# Description of the task
The records below hold a stretch from the line with "- ### Aiden" through the line with "With Power BI report"; return exactly those lines, ends included, and nothing more.

# Raw data
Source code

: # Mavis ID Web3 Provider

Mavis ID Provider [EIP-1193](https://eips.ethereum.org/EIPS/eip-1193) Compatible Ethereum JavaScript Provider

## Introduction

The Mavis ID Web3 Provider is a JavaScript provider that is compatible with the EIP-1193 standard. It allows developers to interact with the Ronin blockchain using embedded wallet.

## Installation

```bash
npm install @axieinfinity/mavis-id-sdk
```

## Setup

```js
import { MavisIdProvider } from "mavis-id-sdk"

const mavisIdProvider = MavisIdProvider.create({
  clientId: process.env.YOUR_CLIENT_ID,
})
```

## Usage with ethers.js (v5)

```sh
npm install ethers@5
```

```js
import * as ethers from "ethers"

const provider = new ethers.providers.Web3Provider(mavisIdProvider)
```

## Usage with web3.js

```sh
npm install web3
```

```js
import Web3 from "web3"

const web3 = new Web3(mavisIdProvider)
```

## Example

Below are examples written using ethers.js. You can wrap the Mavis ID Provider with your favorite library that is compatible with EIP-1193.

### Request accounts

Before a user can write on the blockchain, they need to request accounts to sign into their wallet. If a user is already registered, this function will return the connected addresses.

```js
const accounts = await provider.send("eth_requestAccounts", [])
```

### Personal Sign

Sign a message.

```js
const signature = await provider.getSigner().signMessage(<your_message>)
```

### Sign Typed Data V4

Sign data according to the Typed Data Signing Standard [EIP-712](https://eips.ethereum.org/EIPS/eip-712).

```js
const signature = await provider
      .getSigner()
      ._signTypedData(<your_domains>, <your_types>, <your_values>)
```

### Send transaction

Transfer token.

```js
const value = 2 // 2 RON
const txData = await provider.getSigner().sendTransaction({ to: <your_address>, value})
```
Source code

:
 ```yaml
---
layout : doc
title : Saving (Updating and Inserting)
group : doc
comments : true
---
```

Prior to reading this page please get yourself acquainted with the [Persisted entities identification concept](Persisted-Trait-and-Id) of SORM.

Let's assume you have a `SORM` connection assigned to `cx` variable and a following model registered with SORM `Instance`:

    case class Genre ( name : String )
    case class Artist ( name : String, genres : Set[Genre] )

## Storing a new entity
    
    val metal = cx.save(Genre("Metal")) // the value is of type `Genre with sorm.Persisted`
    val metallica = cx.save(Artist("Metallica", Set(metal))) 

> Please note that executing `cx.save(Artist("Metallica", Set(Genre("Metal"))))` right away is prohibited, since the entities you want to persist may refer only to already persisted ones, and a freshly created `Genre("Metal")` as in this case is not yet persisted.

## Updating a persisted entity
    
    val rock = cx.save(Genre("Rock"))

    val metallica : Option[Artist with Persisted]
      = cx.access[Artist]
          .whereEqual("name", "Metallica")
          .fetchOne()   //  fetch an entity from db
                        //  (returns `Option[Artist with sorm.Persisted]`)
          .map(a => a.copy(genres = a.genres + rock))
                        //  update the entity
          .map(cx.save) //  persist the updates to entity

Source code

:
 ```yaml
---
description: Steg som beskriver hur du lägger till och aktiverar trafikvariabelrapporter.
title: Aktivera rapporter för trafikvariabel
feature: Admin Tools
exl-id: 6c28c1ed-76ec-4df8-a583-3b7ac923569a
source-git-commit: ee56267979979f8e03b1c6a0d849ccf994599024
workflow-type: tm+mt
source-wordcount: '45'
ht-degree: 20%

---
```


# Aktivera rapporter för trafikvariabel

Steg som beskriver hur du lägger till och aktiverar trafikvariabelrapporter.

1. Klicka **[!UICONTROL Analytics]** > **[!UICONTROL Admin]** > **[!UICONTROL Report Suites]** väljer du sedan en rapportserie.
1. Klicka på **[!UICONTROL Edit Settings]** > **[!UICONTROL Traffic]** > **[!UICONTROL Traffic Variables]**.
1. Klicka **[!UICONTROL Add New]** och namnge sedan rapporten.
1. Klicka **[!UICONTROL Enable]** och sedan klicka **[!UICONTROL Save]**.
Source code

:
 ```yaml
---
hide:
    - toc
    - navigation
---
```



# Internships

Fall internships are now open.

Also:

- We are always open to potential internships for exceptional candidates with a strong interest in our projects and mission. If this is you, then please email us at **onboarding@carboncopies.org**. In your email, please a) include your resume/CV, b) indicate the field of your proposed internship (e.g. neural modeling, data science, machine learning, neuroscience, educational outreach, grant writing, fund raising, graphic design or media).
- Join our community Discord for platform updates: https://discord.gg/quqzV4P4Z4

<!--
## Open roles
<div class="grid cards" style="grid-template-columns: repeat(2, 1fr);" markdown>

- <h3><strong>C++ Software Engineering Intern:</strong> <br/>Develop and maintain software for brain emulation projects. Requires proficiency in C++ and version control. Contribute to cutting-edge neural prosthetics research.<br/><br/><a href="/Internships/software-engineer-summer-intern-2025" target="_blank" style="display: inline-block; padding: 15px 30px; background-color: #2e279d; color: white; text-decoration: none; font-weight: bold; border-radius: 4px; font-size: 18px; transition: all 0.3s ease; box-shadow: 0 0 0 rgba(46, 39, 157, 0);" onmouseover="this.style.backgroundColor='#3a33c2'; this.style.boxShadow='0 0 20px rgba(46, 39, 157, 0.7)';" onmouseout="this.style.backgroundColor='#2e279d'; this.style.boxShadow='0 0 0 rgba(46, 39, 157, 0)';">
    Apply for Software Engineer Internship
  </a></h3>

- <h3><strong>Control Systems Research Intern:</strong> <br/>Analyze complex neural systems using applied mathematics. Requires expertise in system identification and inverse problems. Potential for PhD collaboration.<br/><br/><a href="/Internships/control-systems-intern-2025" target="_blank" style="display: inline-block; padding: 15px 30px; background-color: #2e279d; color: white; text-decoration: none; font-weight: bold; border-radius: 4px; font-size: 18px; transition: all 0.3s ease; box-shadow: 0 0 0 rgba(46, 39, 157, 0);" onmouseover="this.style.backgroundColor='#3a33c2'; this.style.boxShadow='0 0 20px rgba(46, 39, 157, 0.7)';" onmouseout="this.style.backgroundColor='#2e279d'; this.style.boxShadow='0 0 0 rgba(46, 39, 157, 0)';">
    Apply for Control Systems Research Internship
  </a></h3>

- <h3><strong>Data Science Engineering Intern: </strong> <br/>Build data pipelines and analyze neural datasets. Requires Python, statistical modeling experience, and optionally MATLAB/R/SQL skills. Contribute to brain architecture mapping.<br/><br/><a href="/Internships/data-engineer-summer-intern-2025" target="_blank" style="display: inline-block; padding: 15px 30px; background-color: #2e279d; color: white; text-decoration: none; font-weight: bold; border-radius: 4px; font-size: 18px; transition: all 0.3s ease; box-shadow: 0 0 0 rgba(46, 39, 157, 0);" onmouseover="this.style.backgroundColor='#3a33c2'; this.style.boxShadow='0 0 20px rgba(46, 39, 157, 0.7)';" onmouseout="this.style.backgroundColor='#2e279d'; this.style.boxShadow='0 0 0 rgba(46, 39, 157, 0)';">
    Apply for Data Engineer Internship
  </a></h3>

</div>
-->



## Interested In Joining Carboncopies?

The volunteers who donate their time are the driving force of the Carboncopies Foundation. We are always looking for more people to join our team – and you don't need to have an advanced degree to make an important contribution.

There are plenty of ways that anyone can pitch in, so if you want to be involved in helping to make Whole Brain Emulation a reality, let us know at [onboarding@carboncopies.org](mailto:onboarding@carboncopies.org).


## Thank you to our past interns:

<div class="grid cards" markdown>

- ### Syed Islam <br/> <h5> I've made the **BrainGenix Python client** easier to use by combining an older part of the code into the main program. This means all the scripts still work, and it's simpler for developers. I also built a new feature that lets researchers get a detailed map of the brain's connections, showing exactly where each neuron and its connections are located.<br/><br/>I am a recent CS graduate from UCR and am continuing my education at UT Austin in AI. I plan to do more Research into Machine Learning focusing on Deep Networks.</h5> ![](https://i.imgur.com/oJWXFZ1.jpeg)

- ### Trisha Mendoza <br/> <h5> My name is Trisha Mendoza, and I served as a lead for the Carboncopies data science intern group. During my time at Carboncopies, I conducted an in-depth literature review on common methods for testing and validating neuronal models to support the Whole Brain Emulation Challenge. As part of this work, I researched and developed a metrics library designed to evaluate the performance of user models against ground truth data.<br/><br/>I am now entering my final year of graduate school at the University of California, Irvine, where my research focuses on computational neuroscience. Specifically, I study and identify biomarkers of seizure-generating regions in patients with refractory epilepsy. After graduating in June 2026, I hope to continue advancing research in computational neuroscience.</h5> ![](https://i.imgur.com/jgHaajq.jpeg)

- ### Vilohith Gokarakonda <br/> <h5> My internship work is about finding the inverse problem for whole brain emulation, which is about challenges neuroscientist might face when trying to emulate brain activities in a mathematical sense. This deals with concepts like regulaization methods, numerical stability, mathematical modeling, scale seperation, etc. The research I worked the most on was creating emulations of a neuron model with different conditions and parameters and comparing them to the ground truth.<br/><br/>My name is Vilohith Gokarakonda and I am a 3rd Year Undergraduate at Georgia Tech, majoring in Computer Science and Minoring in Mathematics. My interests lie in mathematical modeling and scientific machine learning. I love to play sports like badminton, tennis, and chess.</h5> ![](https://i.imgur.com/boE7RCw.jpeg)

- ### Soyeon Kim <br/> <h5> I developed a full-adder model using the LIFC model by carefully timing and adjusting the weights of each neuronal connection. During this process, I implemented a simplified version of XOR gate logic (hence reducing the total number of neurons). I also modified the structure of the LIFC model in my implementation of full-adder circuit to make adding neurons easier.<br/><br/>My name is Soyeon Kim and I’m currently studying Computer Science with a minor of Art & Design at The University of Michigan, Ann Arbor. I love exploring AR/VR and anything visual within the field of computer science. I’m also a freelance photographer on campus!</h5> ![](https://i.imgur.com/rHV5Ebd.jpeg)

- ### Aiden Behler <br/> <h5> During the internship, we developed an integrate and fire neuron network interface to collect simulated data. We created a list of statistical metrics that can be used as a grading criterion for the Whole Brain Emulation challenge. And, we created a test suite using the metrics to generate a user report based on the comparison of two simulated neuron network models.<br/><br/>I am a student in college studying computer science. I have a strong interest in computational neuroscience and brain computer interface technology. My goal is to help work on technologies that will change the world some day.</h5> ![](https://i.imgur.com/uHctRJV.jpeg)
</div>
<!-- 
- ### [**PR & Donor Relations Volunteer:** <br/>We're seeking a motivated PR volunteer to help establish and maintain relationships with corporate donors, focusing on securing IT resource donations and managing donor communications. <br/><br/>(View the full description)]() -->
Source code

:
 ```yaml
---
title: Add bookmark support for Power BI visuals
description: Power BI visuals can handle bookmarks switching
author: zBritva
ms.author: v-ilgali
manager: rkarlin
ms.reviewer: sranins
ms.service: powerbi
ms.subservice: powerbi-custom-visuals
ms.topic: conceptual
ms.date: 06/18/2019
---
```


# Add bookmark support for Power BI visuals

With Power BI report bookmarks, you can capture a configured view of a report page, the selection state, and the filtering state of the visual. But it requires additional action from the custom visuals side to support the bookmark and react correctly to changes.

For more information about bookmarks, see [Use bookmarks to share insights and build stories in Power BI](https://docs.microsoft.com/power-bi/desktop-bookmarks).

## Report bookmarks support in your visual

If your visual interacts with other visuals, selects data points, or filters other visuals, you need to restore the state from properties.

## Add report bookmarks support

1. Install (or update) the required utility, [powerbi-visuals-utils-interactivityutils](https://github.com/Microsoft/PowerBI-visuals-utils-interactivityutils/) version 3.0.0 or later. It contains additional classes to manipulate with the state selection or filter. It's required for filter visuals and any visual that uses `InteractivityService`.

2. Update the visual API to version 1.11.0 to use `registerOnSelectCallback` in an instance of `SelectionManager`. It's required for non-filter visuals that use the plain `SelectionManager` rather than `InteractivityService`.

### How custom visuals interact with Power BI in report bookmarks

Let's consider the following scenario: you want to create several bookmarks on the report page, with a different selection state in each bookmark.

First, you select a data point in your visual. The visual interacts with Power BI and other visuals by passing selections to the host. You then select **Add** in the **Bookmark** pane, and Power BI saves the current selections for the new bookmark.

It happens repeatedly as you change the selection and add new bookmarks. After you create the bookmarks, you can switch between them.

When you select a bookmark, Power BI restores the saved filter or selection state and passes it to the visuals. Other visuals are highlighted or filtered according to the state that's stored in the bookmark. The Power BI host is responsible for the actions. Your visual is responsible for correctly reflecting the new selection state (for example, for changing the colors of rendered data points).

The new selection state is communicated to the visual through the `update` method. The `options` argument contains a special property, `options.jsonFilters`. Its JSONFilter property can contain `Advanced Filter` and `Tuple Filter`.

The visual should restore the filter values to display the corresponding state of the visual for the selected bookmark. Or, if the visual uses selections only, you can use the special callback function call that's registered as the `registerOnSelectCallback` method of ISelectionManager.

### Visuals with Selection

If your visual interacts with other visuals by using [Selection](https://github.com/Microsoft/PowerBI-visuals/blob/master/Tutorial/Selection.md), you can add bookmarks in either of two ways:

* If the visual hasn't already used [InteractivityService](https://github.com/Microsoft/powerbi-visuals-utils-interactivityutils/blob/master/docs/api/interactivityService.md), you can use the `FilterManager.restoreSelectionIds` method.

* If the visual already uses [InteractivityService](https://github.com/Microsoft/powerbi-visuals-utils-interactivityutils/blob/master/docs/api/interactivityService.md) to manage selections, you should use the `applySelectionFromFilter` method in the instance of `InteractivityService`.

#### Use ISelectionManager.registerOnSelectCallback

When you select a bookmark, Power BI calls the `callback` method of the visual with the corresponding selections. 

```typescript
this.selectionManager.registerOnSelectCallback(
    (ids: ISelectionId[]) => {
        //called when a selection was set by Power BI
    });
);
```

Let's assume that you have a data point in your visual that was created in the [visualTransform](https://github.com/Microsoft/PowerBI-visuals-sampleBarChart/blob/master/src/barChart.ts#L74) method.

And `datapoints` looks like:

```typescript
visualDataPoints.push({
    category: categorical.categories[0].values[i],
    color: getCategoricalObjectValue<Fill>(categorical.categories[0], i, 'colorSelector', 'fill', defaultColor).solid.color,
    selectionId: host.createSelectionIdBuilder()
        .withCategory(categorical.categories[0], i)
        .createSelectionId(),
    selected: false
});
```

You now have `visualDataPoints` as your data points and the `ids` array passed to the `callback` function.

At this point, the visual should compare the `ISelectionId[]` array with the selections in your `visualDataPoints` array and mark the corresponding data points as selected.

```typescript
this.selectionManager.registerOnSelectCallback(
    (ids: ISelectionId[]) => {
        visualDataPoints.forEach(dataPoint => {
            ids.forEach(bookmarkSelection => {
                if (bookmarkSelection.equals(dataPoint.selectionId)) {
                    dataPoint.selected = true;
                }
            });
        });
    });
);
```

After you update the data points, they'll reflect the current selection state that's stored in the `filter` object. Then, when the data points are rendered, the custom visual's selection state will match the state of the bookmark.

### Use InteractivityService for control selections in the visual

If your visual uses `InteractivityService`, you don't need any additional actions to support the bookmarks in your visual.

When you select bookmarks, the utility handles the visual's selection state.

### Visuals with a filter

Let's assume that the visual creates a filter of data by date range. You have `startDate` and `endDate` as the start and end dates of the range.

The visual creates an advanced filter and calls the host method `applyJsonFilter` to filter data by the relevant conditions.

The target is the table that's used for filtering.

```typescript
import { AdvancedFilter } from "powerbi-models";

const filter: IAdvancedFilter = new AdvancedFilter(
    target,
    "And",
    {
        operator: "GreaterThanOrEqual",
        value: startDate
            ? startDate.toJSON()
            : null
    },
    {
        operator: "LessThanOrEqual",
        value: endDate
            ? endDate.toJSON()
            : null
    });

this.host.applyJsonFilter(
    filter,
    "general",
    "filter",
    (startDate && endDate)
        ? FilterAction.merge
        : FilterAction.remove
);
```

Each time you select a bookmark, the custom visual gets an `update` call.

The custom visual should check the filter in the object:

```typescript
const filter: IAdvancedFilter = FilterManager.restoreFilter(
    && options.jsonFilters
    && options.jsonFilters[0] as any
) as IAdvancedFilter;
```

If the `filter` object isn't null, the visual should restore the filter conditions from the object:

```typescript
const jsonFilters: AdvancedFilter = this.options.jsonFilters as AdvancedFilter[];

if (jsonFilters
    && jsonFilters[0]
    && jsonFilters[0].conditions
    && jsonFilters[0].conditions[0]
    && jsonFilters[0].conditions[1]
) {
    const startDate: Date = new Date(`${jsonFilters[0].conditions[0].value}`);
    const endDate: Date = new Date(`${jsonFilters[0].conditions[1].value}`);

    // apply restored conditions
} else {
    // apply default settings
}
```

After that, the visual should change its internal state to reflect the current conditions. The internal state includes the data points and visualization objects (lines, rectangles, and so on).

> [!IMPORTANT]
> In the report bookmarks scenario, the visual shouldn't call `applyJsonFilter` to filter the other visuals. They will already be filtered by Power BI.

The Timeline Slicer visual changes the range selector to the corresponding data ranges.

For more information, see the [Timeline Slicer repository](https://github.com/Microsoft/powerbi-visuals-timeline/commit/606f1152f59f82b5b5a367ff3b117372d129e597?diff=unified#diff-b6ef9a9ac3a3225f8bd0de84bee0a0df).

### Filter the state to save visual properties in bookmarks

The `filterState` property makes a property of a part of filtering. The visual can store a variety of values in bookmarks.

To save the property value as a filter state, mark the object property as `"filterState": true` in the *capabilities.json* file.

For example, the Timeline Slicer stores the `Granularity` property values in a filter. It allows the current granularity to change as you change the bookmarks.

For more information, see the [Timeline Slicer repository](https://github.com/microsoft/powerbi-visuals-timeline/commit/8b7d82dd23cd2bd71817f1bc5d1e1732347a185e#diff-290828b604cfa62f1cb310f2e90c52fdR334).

# Response area
- ### Aiden Behler <br/> <h5> During the internship, we developed an integrate and fire neuron network interface to collect simulated data. We created a list of statistical metrics that can be used as a grading criterion for the Whole Brain Emulation challenge. And, we created a test suite using the metrics to generate a user report based on the comparison of two simulated neuron network models.<br/><br/>I am a student in college studying computer science. I have a strong interest in computational neuroscience and brain computer interface technology. My goal is to help work on technologies that will change the world some day.</h5> ![](https://i.imgur.com/uHctRJV.jpeg)
</div>
<!-- 
- ### [**PR & Donor Relations Volunteer:** <br/>We're seeking a motivated PR volunteer to help establish and maintain relationships with corporate donors, focusing on securing IT resource donations and managing donor communications. <br/><br/>(View the full description)]() -->
Source code

:
 ```yaml
---
title: Add bookmark support for Power BI visuals
description: Power BI visuals can handle bookmarks switching
author: zBritva
ms.author: v-ilgali
manager: rkarlin
ms.reviewer: sranins
ms.service: powerbi
ms.subservice: powerbi-custom-visuals
ms.topic: conceptual
ms.date: 06/18/2019
---
```


# Add bookmark support for Power BI visuals

With Power BI report bookmarks, you can capture a configured view of a report page, the selection state, and the filtering state of the visual. But it requires additional action from the custom visuals side to support the bookmark and react correctly to changes.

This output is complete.